AIM OF THE EXERCISE
Type out the entries again, matching each one exactly.

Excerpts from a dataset
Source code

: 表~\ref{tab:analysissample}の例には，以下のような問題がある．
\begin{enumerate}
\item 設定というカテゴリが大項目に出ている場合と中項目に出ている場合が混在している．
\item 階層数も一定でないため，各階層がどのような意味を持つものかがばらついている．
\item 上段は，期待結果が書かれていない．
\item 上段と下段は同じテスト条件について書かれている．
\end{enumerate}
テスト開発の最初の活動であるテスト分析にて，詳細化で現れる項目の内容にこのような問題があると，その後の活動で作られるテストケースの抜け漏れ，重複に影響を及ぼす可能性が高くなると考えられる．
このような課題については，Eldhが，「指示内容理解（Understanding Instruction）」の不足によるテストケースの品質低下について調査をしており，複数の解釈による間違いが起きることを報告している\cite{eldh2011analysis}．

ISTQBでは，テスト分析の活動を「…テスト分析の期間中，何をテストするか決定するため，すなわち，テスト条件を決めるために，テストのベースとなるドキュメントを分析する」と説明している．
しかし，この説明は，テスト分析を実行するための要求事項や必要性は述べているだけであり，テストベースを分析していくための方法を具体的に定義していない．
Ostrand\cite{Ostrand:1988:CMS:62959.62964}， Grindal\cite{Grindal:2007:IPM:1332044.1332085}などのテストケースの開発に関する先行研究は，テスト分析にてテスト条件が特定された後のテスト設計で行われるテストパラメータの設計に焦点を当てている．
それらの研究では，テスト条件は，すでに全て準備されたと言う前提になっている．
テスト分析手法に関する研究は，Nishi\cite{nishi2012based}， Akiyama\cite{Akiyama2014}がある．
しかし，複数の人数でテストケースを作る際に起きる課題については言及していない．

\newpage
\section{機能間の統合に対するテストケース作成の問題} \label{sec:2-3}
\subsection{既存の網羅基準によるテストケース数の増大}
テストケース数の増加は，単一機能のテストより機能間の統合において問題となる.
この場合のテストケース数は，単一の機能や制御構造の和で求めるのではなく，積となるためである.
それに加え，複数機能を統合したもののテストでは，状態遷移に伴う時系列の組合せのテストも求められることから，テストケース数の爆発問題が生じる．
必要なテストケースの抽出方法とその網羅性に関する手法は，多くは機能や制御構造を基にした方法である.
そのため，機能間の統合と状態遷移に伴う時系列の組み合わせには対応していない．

YOUR RESPONSE
Source code

: 表~\ref{tab:analysissample}の例には，以下のような問題がある．
\begin{enumerate}
\item 設定というカテゴリが大項目に出ている場合と中項目に出ている場合が混在している．
\item 階層数も一定でないため，各階層がどのような意味を持つものかがばらついている．
\item 上段は，期待結果が書かれていない．
\item 上段と下段は同じテスト条件について書かれている．
\end{enumerate}
テスト開発の最初の活動であるテスト分析にて，詳細化で現れる項目の内容にこのような問題があると，その後の活動で作られるテストケースの抜け漏れ，重複に影響を及ぼす可能性が高くなると考えられる．
このような課題については，Eldhが，「指示内容理解（Understanding Instruction）」の不足によるテストケースの品質低下について調査をしており，複数の解釈による間違いが起きることを報告している\cite{eldh2011analysis}．

ISTQBでは，テスト分析の活動を「…テスト分析の期間中，何をテストするか決定するため，すなわち，テスト条件を決めるために，テストのベースとなるドキュメントを分析する」と説明している．
しかし，この説明は，テスト分析を実行するための要求事項や必要性は述べているだけであり，テストベースを分析していくための方法を具体的に定義していない．
Ostrand\cite{Ostrand:1988:CMS:62959.62964}， Grindal\cite{Grindal:2007:IPM:1332044.1332085}などのテストケースの開発に関する先行研究は，テスト分析にてテスト条件が特定された後のテスト設計で行われるテストパラメータの設計に焦点を当てている．
それらの研究では，テスト条件は，すでに全て準備されたと言う前提になっている．
テスト分析手法に関する研究は，Nishi\cite{nishi2012based}， Akiyama\cite{Akiyama2014}がある．
しかし，複数の人数でテストケースを作る際に起きる課題については言及していない．

\newpage
\section{機能間の統合に対するテストケース作成の問題} \label{sec:2-3}
\subsection{既存の網羅基準によるテストケース数の増大}
テストケース数の増加は，単一機能のテストより機能間の統合において問題となる.
この場合のテストケース数は，単一の機能や制御構造の和で求めるのではなく，積となるためである.
それに加え，複数機能を統合したもののテストでは，状態遷移に伴う時系列の組合せのテストも求められることから，テストケース数の爆発問題が生じる．
必要なテストケースの抽出方法とその網羅性に関する手法は，多くは機能や制御構造を基にした方法である.
そのため，機能間の統合と状態遷移に伴う時系列の組み合わせには対応していない．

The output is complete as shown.